The Virginian

A huge thank you to Ella for choosing The Virginian as this month's selection for the Slaves of Golconda. Thank you, because it never would have occurred to me to read this book otherwise. It was terrific!

The Virginian is a Western. The plot outline sounds stupid and generic: Tenderfoot Nameless First Person Narrator goes out west and meets Handsome Strong Silent Hero Who Lives By A Perfect Code of Honor And Therefore Must Occasionally Take The Law Into His Own Hands (aka "The Virginian"). Tenderfoot also meets Beautiful Young Schoolteacher Who Loves Hero But Fears Her Family Won't Accept Him Because His Lineage And Manners Aren't As Classy As Hers. Oh yes, and there's also Mean Drunken Yellow-bellied Bad Guy Who Makes Things Difficult For Hero.

How does this book rise above these generic plot elements? Well, for one, it has a bit of humor. One of my favorite parts is Schoolteacher's first appearance in the book. She's written a letter inquiring about the teaching position, and Tenderfoot, Virginian, and Minor Character are discussing it. The letter is hilarious: she inquires whether she could sue if the Wyoming climate ruins her complexion, she comments that she may be unsuited for teaching because she leaves out the "u" in "honor," and finally she signs it "your very sincere spinster." Though Minor Character "over whose not highly civilized head certain portions of the letter had highly passed" takes the letter at face value ("I guess that means she's forty"), The Virginian immediately susses that she couldn't be more than twenty, and thus "the seed of love" is sown.

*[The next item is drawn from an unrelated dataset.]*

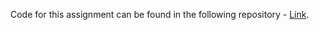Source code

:Code for this assignment can be found in the following repository - [Link](https://github.com/srikarbabug/CS6700-RL-PA3).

For another, it is so much about the land. Here's The Virginian and Schoolteacher on their honeymoon:
They passed through the gates of the foot-hills, following the stream up among them. The outstretching fences and the widely trodden dust were no more. Now and then they rose again into view of the fields and houses down in the plain below. But as the sum of the miles and hours grew, they were glad to see the road less worn with travel, and the traces of men passing from sight. The ploughed and planted country, that quilt of many-colored harvests which they had watched yesterday, lay in another world which they had watched yesterday, lay in another world from this where they rode now. No hand but nature's had sown these crops of yellow flowers, these willow thickets and tall cottonwoods. Somewhere in a passage of red rocks the last sign of wagon wheels was lost, and after this the trail became a wild mountain trail. . . . Full solitude was around them now, so that their words grew scarce, and when they spoke it was with low voices.

Sigh! This book was written almost at the time that it takes place (first published in 1902). Owen Wister was really there. The characters may be idealized heroic/romantic stereotypes, but Wyoming -- that's what he really saw!

The Virginian is not without flaws. The worst, in my opinion, is that for much of the book Tenderfoot is narrating events, conversations, thoughts, and feelings that he wasn't privy to. Once or twice his deep friendship with Schoolteacher is briefly alluded to, and we must assume she told him "everything" -- but it doesn't quite work. And Tenderfoot is not a well-defined character. Why is he even in Wyoming? Maybe Wister didn't want to delve too deeply into Tenderfoot's character for, ahem, other reasons, such as the fact that Tenderfoot's first description of The Virginian is "a slim young giant, more beautiful than pictures."

Another thing I didn't like was that although it's mentioned many times that The Virginian must take matters into his own hands because the judicial system is so corrupt, we don't really see the corruption. I would have liked the corruption to be more integral to the plot since it's so integral to The Virginian's motivations.

Still and all, I love Westerns, and I love idealized romantic heroes. This one was a page-turner. I was so worried that The Virginian might not live through the final showdown with Bad Guy that I actually flipped ahead to check -- something I normally would never, never do.

Thanks again, Ella!


  • There was a good deal of humor, and I laughed at times but never really took note of them. The letter, for instance. And it made me wonder that the Virginian would fall in love so quickly with the first anonymous lady who appears in his world.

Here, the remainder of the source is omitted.